L'eau vive, le don de Dieu, c'est Dieu lui-même, sa parole, l'accès à son mystère ! Elle préfigure l'Eucharistie, cet accomplissement de l'initiation chrétienne qui est la source et le sommet de toute la vie chrétienne car don de la vie éternelle, seul véritable “aliment” sur la route vers Dieu ! L'eau vive, le don de Dieu, c'est le don gratuit par le Père de son Fils aux hommes, don qui aboutira au sacrifice de Jésus sur la Croix glorieuse qui a tué la haine [Ep 2, 16], notre foi étant le seul sacrifice saint et agréable à Dieu [Rm 12, 1] qui nous soit désormais demandé... N'oublions jamais que le Père nous a donné ce qu'il avait de plus beau : son Fils, c'est-à-dire lui-même, Dieu lui-même dans le mystère de la Trinité !
Étant Dieu lui-même, le don de Dieu ne s'achète pas. Il est une grâce, et c'est ce que rappellera Saint Pierre à Simon le magicien - d'ailleurs en Samarie ! - : Périsse ton argent, et toi avec lui, puisque tu as cru acheter le don de Dieu à prix d’argent (Ac 8, 20). Le don de Dieu est gratuit, offert à tous; à nous de l'accepter dans nos cœurs et dans nos vies !
15. La femme lui dit : « Seigneur, donne-moi de cette eau, afin que je n’ai plus jamais soif et ne vienne plus ici pour puiser. »
La Samaritaine ne comprend toujours pas ! Elle ne comprend toujours pas que Jésus lui promet le rassasiement dans l'Esprit Saint ! Ce qu'elle veut encore, c'est ne plus souffrir en étant obligée d'aller chaque jour puiser de l'eau au puits; c'est ce qu'elle comprend lorsque Jésus lui promet la fin de sa peine, mais elle pense peine physique quand Jésus parle de peine spirituelle.

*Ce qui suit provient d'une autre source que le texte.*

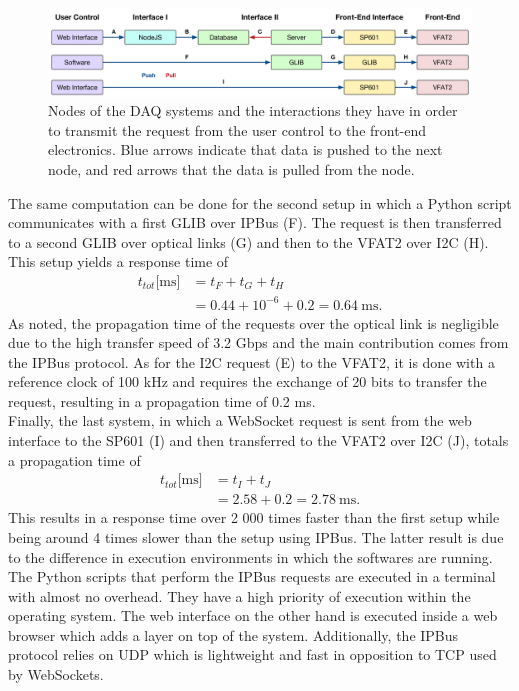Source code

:       \begin{figure}[t!]
        \centering
        \includegraphics[width=\textwidth]{img/III-2-web-daq/ctrl_req}
        \caption{Nodes of the DAQ systems and the interactions they have in order to transmit the request from the user control to the front-end electronics. Blue arrows indicate that data is pushed to the next node, and red arrows that the data is pulled from the node.}
        \label{fig:III-2-ctrl-req}
      \end{figure}

      The same computation can be done for the second setup in which a Python script communicates with a first GLIB over IPBus (F). The request is then transferred to a second GLIB over optical links (G) and then to the VFAT2 over I2C (H). This setup yields a response time of
      \begin{equation}
        \begin{split}
          t_{tot}\text{[ms]} & = t_F + t_G + t_H \\
                             & = 0.44 + 10^{-6} + 0.2 = 0.64 \ \text{ms}.
        \end{split}
      \end{equation}
      As noted, the propagation time of the requests over the optical link is negligible due to the high transfer speed of 3.2 Gbps and the main contribution comes from the IPBus protocol. As for the I2C request (E) to the VFAT2, it is done with a reference clock of 100 kHz and requires the exchange of 20 bits to transfer the request, resulting in a propagation time of 0.2 ms. \\

      Finally, the last system, in which a WebSocket request is sent from the web interface to the SP601 (I) and then transferred to the VFAT2 over I2C (J), totals a propagation time of
      \begin{equation}
        \begin{split}
          t_{tot}\text{[ms]} & = t_I + t_J \\
                             & = 2.58 + 0.2 = 2.78 \ \text{ms}.
        \end{split}
      \end{equation}
      This results in a response time over 2 000 times faster than the first setup while being around 4 times slower than the setup using IPBus. The latter result is due to the difference in execution environments in which the softwares are running. The Python scripts that perform the IPBus requests are executed in a terminal with almost no overhead. They have a high priority of execution within the operating system. The web interface on the other hand is executed inside a web browser which adds a layer on top of the system. Additionally, the IPBus protocol relies on UDP which is lightweight and fast in opposition to TCP used by WebSockets. \\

La soif dont parle Jésus est celle dont parlait Amos : Voici venir des jours – oracle de Yahvé – où j’enverrai la faim dans le pays, non pas une faim de pain, non pas une soif d’eau, mais d’entendre la parole de Dieu (Am 8, 11), cette parole étant d'ailleurs suivie d'une nouvelle malédiction des … Samaritains [Am 8, 14]. Le choix de Jésus de s'arrêter en Samarie, de parler à la Samaritaine pour apporter l'eau vive n'est donc pas innocent mais inscrit dans le dessein de Dieu. La rencontre avec la samaritaine était d'une certaine manière annoncée et inévitable car voulue par le Père pour que la vérité s'accomplisse.
On peut aussi se souvenir ici de cette phrase terrible de Jésus sur le baptême : En vérité, en vérité, je te le dis, à moins de naître d’eau et d’Esprit, nul ne peut entrer dans le Royaume de Dieu (Jn 3, 5). C'est cette eau que Jésus veut offrir à la samaritaine. Cette eau est celle de la vie éternelle, de la connaissance du Père et du Fils de [Jn 17, 3].